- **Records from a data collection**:
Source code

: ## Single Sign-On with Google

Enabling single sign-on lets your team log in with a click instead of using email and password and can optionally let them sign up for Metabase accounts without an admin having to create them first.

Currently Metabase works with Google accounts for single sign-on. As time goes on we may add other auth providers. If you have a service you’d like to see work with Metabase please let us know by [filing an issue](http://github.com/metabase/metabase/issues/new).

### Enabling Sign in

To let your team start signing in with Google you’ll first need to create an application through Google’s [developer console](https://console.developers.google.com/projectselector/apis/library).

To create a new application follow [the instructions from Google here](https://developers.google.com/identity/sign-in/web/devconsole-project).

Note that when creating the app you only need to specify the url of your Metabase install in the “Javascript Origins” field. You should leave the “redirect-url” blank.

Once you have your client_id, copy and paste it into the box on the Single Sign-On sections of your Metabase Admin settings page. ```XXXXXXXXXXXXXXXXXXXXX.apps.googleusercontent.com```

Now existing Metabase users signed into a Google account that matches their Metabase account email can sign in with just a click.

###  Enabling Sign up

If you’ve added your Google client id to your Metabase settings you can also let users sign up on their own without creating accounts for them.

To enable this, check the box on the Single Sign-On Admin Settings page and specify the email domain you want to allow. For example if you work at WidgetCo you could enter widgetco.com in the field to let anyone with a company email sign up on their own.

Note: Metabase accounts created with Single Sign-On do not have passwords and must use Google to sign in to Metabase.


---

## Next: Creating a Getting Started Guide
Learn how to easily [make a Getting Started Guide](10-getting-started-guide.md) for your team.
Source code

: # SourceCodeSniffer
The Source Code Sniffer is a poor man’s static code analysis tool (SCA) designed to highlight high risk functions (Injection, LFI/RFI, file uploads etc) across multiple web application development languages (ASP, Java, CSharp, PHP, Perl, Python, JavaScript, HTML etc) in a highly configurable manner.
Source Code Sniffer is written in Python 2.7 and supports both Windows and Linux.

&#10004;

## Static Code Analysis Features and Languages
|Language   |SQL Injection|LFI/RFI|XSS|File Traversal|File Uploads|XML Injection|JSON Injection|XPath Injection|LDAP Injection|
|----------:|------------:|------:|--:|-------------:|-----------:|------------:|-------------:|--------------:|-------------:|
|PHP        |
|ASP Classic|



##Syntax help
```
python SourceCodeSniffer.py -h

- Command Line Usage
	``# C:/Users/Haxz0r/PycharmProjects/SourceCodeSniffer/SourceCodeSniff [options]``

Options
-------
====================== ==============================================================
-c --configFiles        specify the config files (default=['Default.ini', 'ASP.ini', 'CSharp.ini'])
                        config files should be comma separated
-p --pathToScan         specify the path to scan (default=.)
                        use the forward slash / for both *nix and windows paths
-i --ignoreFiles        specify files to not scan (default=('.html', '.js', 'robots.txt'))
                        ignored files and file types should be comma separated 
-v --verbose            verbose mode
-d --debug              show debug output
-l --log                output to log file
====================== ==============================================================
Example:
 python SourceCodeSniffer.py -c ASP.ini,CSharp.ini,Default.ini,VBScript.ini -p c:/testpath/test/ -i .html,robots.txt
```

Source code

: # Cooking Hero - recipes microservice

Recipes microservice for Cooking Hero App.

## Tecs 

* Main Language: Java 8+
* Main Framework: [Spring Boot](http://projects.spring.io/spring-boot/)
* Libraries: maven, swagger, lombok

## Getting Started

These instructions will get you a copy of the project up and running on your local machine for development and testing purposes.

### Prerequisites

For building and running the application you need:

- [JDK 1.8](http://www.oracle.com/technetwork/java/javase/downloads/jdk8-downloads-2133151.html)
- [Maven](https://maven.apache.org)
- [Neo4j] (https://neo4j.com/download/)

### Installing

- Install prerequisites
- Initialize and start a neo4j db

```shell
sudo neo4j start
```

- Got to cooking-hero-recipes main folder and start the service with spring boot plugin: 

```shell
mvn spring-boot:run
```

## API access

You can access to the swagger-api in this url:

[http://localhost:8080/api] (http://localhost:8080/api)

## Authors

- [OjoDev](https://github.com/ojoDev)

- **Your objective**: The lines above, from the first through the one containing "Enabling Sign up", must be restated word for word, with nothing added.

- **Worked solution**:
Source code

: ## Single Sign-On with Google

Enabling single sign-on lets your team log in with a click instead of using email and password and can optionally let them sign up for Metabase accounts without an admin having to create them first.

Currently Metabase works with Google accounts for single sign-on. As time goes on we may add other auth providers. If you have a service you’d like to see work with Metabase please let us know by [filing an issue](http://github.com/metabase/metabase/issues/new).

### Enabling Sign in

To let your team start signing in with Google you’ll first need to create an application through Google’s [developer console](https://console.developers.google.com/projectselector/apis/library).

To create a new application follow [the instructions from Google here](https://developers.google.com/identity/sign-in/web/devconsole-project).

Note that when creating the app you only need to specify the url of your Metabase install in the “Javascript Origins” field. You should leave the “redirect-url” blank.

Once you have your client_id, copy and paste it into the box on the Single Sign-On sections of your Metabase Admin settings page. ```XXXXXXXXXXXXXXXXXXXXX.apps.googleusercontent.com```

Now existing Metabase users signed into a Google account that matches their Metabase account email can sign in with just a click.

###  Enabling Sign up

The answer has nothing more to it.